◆ **Directions for this task**
How many lines of the entries below contain the string "ViewMode"? State the number alone.

═══ Given records

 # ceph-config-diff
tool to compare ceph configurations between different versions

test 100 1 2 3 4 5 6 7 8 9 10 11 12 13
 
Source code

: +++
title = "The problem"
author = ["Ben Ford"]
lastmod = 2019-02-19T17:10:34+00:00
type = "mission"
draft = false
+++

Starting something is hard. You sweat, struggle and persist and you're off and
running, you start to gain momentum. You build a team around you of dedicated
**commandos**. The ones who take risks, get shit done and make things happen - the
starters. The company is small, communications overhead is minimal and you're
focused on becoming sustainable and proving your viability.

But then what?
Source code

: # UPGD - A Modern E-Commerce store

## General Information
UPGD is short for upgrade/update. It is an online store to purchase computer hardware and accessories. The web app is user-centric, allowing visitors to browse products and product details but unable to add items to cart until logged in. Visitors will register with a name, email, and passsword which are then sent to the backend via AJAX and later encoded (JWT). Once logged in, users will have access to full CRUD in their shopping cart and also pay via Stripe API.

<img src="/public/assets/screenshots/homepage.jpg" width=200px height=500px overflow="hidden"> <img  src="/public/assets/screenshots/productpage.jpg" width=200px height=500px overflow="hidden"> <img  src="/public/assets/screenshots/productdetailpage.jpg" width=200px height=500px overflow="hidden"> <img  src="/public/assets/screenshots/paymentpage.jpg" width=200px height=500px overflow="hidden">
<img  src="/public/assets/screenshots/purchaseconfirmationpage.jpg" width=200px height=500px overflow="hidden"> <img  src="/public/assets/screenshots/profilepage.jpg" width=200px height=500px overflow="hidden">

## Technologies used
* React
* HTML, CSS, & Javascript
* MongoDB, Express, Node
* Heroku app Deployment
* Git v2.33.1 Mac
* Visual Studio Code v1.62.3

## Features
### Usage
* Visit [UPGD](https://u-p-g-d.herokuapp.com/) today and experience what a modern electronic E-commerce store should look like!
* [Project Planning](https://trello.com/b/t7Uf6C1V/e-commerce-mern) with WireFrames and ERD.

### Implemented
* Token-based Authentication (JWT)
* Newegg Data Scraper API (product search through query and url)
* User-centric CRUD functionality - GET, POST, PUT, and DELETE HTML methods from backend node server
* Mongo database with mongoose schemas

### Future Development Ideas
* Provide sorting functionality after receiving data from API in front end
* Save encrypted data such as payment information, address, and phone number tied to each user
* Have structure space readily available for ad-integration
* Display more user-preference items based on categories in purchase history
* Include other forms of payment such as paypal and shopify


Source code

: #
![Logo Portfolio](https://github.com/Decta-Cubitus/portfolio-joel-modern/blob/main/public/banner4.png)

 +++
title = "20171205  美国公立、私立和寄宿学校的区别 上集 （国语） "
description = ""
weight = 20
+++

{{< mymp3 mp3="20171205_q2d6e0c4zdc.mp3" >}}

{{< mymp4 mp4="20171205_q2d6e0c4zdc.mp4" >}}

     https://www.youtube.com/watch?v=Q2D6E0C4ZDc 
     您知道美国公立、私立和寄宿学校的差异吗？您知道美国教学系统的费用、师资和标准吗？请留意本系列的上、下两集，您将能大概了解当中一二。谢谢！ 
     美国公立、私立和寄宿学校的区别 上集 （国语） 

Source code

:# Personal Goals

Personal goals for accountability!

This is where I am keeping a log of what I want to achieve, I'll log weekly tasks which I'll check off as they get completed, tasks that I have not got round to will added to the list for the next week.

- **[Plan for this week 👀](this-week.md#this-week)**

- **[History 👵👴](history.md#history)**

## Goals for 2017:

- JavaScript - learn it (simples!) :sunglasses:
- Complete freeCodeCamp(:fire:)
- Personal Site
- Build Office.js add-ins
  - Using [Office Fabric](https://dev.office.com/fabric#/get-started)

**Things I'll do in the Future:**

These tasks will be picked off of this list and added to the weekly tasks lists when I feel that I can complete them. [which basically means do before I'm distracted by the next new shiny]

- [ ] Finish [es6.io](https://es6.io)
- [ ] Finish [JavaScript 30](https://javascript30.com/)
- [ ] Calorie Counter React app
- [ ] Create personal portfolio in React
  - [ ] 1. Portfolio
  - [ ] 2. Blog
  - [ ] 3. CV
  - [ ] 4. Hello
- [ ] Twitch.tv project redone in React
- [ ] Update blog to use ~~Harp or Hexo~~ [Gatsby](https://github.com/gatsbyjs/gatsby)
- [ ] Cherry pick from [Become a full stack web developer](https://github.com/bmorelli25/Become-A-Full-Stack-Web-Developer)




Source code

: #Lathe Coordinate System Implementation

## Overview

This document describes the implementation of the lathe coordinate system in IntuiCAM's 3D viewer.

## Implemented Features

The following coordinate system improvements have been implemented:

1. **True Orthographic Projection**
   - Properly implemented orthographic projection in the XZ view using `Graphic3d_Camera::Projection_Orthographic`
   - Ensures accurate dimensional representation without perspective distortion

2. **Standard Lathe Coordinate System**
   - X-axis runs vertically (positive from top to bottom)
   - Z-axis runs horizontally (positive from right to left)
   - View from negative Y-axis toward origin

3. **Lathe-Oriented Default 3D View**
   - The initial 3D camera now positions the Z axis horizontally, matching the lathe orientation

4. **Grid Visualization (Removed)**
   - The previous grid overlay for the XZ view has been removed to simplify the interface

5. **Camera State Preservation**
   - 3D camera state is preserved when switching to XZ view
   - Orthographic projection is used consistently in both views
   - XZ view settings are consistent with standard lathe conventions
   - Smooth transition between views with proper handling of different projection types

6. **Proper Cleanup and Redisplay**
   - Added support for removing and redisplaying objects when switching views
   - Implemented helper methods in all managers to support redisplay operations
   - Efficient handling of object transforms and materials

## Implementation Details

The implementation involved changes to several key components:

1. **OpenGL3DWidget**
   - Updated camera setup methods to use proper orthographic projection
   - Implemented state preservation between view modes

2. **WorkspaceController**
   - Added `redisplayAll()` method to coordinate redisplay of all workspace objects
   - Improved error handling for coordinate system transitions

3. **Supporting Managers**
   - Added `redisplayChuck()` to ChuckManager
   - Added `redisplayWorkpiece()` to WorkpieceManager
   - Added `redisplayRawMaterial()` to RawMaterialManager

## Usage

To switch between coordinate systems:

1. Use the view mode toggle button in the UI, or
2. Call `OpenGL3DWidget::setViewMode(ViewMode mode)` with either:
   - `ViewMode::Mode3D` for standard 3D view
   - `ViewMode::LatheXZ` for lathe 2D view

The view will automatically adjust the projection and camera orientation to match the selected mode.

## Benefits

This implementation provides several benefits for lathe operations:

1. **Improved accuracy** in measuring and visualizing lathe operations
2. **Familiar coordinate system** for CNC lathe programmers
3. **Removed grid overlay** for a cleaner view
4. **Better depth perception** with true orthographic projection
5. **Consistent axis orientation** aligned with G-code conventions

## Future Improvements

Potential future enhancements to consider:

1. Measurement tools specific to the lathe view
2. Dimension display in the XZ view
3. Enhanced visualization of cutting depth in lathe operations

══════

◆ **Exercise answer**
3